Practical defaults (so you do not reinvent the wheel)
- Keep the prompt small: retrieval beats mega prompts. If the prompt needs to be huge to work, your retrieval strategy is the real problem.
- Make policy explicit: the system must know what it is allowed to do, and the team must know why it refused.
- Make retrieval measurable: you should be able to answer “which sources were used” and “how often do we hallucinate a citation”.
Common mistakes (and why they hurt)
- Stuffing everything into one call: “just send the whole database to the model”. This fails on cost, latency, and governance.

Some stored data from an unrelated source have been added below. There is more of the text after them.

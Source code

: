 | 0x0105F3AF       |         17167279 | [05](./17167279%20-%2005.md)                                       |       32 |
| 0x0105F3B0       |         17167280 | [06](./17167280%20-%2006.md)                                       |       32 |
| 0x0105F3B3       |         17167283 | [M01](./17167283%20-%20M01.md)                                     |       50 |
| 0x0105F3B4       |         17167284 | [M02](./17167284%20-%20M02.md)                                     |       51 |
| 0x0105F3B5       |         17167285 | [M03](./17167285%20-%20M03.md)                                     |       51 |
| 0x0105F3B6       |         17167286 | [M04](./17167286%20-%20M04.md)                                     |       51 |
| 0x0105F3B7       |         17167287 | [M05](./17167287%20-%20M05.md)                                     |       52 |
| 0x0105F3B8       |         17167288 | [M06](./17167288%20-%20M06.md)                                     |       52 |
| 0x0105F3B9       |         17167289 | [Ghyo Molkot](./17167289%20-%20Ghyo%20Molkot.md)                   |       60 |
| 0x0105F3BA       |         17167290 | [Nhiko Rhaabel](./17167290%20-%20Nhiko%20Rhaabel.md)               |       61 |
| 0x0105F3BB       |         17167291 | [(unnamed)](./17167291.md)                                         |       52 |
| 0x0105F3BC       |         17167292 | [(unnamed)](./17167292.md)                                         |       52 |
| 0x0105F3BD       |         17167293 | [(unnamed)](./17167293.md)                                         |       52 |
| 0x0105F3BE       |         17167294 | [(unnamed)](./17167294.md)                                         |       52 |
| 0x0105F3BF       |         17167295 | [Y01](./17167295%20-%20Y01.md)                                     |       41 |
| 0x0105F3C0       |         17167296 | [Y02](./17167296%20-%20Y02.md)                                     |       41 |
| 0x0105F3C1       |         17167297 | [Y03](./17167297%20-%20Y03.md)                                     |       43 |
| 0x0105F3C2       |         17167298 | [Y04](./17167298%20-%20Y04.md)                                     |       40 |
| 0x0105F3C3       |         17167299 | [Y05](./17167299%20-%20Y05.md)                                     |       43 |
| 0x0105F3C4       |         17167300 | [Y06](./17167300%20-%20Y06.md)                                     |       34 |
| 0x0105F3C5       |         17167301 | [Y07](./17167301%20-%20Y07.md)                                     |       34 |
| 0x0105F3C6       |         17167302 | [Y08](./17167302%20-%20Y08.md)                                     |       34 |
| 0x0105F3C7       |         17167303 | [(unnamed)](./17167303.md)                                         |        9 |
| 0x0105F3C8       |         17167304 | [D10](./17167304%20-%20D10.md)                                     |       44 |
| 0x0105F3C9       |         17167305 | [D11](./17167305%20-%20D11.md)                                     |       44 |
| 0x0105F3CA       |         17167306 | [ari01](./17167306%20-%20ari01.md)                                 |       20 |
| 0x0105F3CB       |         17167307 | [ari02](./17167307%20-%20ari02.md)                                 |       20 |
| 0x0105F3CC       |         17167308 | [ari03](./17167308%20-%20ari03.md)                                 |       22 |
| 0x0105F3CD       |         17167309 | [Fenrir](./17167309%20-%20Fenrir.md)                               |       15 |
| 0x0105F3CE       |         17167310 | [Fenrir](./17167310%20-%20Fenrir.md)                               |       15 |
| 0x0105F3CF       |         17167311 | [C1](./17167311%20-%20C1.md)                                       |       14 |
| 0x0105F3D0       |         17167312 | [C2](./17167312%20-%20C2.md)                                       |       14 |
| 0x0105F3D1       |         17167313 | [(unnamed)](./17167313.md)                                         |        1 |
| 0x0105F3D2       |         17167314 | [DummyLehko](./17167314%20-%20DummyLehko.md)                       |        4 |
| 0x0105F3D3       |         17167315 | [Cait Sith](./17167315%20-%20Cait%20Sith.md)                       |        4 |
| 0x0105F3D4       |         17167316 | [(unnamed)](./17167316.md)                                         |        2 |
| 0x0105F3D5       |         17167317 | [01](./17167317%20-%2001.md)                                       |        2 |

- No separation between retrieval and generation: you cannot debug “wrong answer” because you do not know if it was the retriever or the model.
- No refusal mode: the assistant keeps talking even when it does not know. That is how you manufacture confident nonsense.
- No ownership: the system is “AI’s fault” rather than “our service did X”. That is an organisational bug.
Verification checklist (what to test before you trust it)
- Input contracts:
- Invalid input is rejected with a clear error.
- PII is scrubbed before it ever reaches the model.
- Retrieval:
- You can trace which chunks were used.
- Retrieval returns zero chunks cleanly (and the model refuses or asks a question).
- Policy:
- Prompt injection attempts fail in obvious ways.
- The system does not follow tool output that violates policy.
- Observability:
- You can measure p50, p95, p99 latency.
- You can measure cache hit ratio.
- You can measure cost per request.
For the maths: if you only measure average latency, you are lying to yourself. Tail latency matters.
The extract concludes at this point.